> EXERCISE: Repeat the records below verbatim, and do not copy their pictures.

> EXTRACTED RECORDS:
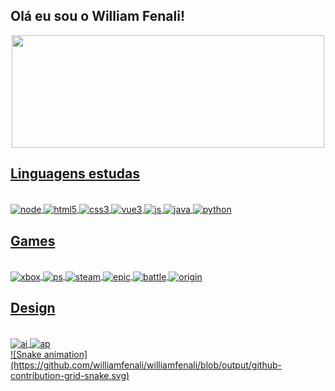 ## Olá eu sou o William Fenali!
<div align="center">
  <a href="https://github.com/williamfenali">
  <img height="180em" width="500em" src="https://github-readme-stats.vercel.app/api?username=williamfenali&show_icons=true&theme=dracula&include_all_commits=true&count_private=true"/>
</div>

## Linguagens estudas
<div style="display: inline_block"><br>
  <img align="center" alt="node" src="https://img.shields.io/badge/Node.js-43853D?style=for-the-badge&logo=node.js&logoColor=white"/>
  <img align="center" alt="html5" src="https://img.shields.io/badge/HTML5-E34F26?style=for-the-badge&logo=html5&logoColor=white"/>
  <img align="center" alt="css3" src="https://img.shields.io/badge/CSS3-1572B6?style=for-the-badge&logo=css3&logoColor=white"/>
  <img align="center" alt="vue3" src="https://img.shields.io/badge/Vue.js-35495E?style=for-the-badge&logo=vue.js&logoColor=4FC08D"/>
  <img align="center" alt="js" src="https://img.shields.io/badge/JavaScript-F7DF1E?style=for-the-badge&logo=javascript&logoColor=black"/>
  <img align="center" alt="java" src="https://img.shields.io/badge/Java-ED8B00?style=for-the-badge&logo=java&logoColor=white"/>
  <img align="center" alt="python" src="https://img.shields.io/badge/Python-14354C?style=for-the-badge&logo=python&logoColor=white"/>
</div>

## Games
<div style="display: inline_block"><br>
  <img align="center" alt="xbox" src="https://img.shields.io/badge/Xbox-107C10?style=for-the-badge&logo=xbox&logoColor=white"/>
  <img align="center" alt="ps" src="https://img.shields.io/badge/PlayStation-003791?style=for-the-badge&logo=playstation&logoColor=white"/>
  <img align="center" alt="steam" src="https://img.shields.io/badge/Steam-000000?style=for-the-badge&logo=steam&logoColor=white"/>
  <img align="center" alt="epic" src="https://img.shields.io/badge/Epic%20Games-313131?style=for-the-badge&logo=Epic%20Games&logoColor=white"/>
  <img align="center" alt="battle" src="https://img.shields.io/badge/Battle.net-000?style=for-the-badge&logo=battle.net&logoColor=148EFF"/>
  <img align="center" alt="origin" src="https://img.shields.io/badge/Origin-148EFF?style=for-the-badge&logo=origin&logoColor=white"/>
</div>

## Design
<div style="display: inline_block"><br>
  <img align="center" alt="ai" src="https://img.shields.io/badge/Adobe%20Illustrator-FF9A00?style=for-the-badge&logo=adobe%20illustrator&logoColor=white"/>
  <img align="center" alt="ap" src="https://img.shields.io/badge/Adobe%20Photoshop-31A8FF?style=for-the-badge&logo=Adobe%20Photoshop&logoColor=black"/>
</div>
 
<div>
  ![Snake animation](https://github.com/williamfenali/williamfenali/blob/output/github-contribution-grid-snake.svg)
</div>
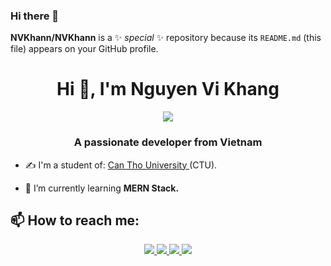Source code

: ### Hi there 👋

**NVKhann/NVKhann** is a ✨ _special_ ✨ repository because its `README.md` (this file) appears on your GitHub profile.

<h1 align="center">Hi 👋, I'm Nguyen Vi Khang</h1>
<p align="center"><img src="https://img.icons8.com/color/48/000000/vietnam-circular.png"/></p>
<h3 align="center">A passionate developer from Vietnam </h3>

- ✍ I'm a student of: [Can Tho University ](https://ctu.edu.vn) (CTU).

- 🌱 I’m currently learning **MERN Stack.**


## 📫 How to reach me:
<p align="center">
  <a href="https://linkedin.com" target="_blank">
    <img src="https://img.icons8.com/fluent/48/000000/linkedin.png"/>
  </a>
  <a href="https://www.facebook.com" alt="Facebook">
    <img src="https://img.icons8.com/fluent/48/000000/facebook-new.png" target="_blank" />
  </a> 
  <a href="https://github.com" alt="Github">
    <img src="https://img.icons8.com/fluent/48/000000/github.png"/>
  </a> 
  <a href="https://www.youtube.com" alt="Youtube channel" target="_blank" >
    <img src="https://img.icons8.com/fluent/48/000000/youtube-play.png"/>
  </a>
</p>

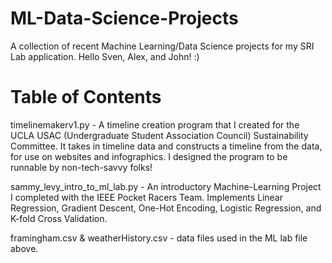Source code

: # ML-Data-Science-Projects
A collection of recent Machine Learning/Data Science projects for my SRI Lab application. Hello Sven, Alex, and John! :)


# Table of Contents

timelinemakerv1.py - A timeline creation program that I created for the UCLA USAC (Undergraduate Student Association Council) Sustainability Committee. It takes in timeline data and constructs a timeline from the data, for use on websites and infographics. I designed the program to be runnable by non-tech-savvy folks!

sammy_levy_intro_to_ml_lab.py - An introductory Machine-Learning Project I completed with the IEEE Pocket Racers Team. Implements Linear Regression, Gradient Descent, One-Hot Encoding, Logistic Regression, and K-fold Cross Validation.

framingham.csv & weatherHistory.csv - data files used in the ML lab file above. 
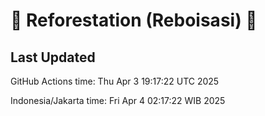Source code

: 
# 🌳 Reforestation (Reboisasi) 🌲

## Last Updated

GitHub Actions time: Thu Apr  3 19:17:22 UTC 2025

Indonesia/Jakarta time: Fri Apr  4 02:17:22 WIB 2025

> SOLUTION BELOW:
 ## Olá eu sou o William Fenali!
<div align="center">
  <a href="https://github.com/williamfenali">
  <img height="180em" width="500em" src="https://github-readme-stats.vercel.app/api?username=williamfenali&show_icons=true&theme=dracula&include_all_commits=true&count_private=true"/>
</div>

## Linguagens estudas
<div style="display: inline_block"><br>
  <img align="center" alt="node" src="https://img.shields.io/badge/Node.js-43853D?style=for-the-badge&logo=node.js&logoColor=white"/>
  <img align="center" alt="html5" src="https://img.shields.io/badge/HTML5-E34F26?style=for-the-badge&logo=html5&logoColor=white"/>
  <img align="center" alt="css3" src="https://img.shields.io/badge/CSS3-1572B6?style=for-the-badge&logo=css3&logoColor=white"/>
  <img align="center" alt="vue3" src="https://img.shields.io/badge/Vue.js-35495E?style=for-the-badge&logo=vue.js&logoColor=4FC08D"/>
  <img align="center" alt="js" src="https://img.shields.io/badge/JavaScript-F7DF1E?style=for-the-badge&logo=javascript&logoColor=black"/>
  <img align="center" alt="java" src="https://img.shields.io/badge/Java-ED8B00?style=for-the-badge&logo=java&logoColor=white"/>
  <img align="center" alt="python" src="https://img.shields.io/badge/Python-14354C?style=for-the-badge&logo=python&logoColor=white"/>
</div>

## Games
<div style="display: inline_block"><br>
  <img align="center" alt="xbox" src="https://img.shields.io/badge/Xbox-107C10?style=for-the-badge&logo=xbox&logoColor=white"/>
  <img align="center" alt="ps" src="https://img.shields.io/badge/PlayStation-003791?style=for-the-badge&logo=playstation&logoColor=white"/>
  <img align="center" alt="steam" src="https://img.shields.io/badge/Steam-000000?style=for-the-badge&logo=steam&logoColor=white"/>
  <img align="center" alt="epic" src="https://img.shields.io/badge/Epic%20Games-313131?style=for-the-badge&logo=Epic%20Games&logoColor=white"/>
  <img align="center" alt="battle" src="https://img.shields.io/badge/Battle.net-000?style=for-the-badge&logo=battle.net&logoColor=148EFF"/>
  <img align="center" alt="origin" src="https://img.shields.io/badge/Origin-148EFF?style=for-the-badge&logo=origin&logoColor=white"/>
</div>

## Design
<div style="display: inline_block"><br>
  <img align="center" alt="ai" src="https://img.shields.io/badge/Adobe%20Illustrator-FF9A00?style=for-the-badge&logo=adobe%20illustrator&logoColor=white"/>
  <img align="center" alt="ap" src="https://img.shields.io/badge/Adobe%20Photoshop-31A8FF?style=for-the-badge&logo=Adobe%20Photoshop&logoColor=black"/>
</div>
 
<div>
  ![Snake animation](https://github.com/williamfenali/williamfenali/blob/output/github-contribution-grid-snake.svg)
</div>
Source code

: ### Hi there 👋

**NVKhann/NVKhann** is a ✨ _special_ ✨ repository because its `README.md` (this file) appears on your GitHub profile.

<h1 align="center">Hi 👋, I'm Nguyen Vi Khang</h1>
<p align="center"><img src="https://img.icons8.com/color/48/000000/vietnam-circular.png"/></p>
<h3 align="center">A passionate developer from Vietnam </h3>

- ✍ I'm a student of: [Can Tho University ](https://ctu.edu.vn) (CTU).

- 🌱 I’m currently learning **MERN Stack.**


## 📫 How to reach me:
<p align="center">
  <a href="https://linkedin.com" target="_blank">
    <img src="https://img.icons8.com/fluent/48/000000/linkedin.png"/>
  </a>
  <a href="https://www.facebook.com" alt="Facebook">
    <img src="https://img.icons8.com/fluent/48/000000/facebook-new.png" target="_blank" />
  </a> 
  <a href="https://github.com" alt="Github">
    <img src="https://img.icons8.com/fluent/48/000000/github.png"/>
  </a> 
  <a href="https://www.youtube.com" alt="Youtube channel" target="_blank" >
    <img src="https://img.icons8.com/fluent/48/000000/youtube-play.png"/>
  </a>
</p>

Source code

: # ML-Data-Science-Projects
A collection of recent Machine Learning/Data Science projects for my SRI Lab application. Hello Sven, Alex, and John! :)


# Table of Contents

timelinemakerv1.py - A timeline creation program that I created for the UCLA USAC (Undergraduate Student Association Council) Sustainability Committee. It takes in timeline data and constructs a timeline from the data, for use on websites and infographics. I designed the program to be runnable by non-tech-savvy folks!

sammy_levy_intro_to_ml_lab.py - An introductory Machine-Learning Project I completed with the IEEE Pocket Racers Team. Implements Linear Regression, Gradient Descent, One-Hot Encoding, Logistic Regression, and K-fold Cross Validation.

framingham.csv & weatherHistory.csv - data files used in the ML lab file above. 
Source code

: 
# 🌳 Reforestation (Reboisasi) 🌲

## Last Updated

GitHub Actions time: Thu Apr  3 19:17:22 UTC 2025

Indonesia/Jakarta time: Fri Apr  4 02:17:22 WIB 2025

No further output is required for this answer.